I promptly studied the image with colleague Tom Flynn, a CFI photographer and videographer with expertise in special effects. After some brainstorming back-and-forth, we developed an hypothesis. In a nutshell, as I told NBC’s Boyle, “We think that this is consistent with a person in a period-style costume who has walked into the picture. I’m going to assume the girls didn’t stage this.”
Unlike the ethereal ghosts or spirits in photographs of yore, this figure appears entirely solid. Even the British tabloid admitted, “. . . the woman seems real enough in the picture.” However, the next photo taken showed no sign of the supposed ghostly visitor, although that would be the case if the intruder had continued walking. She need not have been noticed, since one girl faced away and the other was busy with her camera. The highlights on the lady’s hair and the shadows in the folds of her dress reveal the effects of light sources, at least two of which are apparent in the photos: the cool white streaming in from the window at the left, and the yellow incandescence of the chandelier’s “candles.”
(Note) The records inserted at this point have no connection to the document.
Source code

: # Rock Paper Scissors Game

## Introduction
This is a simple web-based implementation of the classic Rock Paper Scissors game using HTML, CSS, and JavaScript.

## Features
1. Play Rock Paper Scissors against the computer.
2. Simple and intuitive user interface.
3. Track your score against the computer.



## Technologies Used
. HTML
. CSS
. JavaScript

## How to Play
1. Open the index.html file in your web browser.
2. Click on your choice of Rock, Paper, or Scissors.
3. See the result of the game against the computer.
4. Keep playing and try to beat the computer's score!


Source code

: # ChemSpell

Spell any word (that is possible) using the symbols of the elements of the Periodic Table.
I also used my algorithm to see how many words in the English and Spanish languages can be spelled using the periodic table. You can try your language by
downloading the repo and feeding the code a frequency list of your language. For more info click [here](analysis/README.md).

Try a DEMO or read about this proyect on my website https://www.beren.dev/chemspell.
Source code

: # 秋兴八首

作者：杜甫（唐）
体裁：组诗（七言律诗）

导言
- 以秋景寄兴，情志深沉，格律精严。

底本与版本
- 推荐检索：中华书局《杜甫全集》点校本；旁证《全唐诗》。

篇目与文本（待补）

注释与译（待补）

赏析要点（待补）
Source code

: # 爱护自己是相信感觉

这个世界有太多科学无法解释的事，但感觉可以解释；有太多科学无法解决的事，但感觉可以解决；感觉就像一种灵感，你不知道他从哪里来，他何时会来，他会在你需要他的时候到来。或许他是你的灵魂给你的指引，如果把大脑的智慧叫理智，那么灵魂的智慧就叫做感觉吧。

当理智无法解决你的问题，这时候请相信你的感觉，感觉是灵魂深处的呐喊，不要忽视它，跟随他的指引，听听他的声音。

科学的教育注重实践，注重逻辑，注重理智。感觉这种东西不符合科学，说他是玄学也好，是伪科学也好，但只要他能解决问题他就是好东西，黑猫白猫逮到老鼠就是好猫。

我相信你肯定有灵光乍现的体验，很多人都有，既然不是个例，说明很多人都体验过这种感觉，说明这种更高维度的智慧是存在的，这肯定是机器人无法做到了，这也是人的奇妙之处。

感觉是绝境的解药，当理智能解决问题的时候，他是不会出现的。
Either the “ghost” is an actual person, or we must believe that a “life energy” (unknown to science) not only emanates from corpses, but fails to dissipate (like real energy does when its source is cut off), that it indeed retains the shape of its former bodily abode—not only the living portions but inanimate ones, like clothing, as well—and that it even functions without benefit of the physical organ known as the brain! (Pause here to consider the dictum known as Occam’s razor, that the hypothesis with the fewest assumptions is to be preferred.)
Some see in the palace “ghost” a distortion of the image, an elongation that—if actually present—is attributable to the iPhone’s panorama function. On his website, Metabunk.org, Mick West demonstrates this type of glitch in detail. It illustrates—as I told NBC’s intrepid reporter Boyle—how ghost photos have changed over time.
The earliest photos—daguerreotypes, ambrotypes, and tintypes—showed no ghosts, but when glass-plate negatives made double exposure possible, “spirit” photos (some accidental, most deliberately faked) began to appear. “Ghost” photos proliferated after portable cameras were put in the hands of amateurs in the 1880s, and especially when celluloid roll film became available at the end of that decade. Almost any photo anomaly might be called paranormal whether caused by some glitch (e.g., light leakage from a pinhole in a camera’s bellows) or by deliberate trickery, whether by camera, staged scene, or darkroom manipulation. In modern times, the built-in flash of small cameras bounced light from intruding objects—like dust particles, to create the ghost hunters’ “orbs,” or from wandering fingertips, camera straps, etc., to produce other mysterious effects. As well, digital cameras, computer programs, and human attention seekers help make clever “fauxtographs” easy to create.
(For more on photos and the paranormal, see Tom Flynn’s entry “Photography” in Gordon Stein’s The Encyclopedia of the Paranormal, 1996, and my books, Camera Clues, 1994, and The Science of Ghosts, 2012.)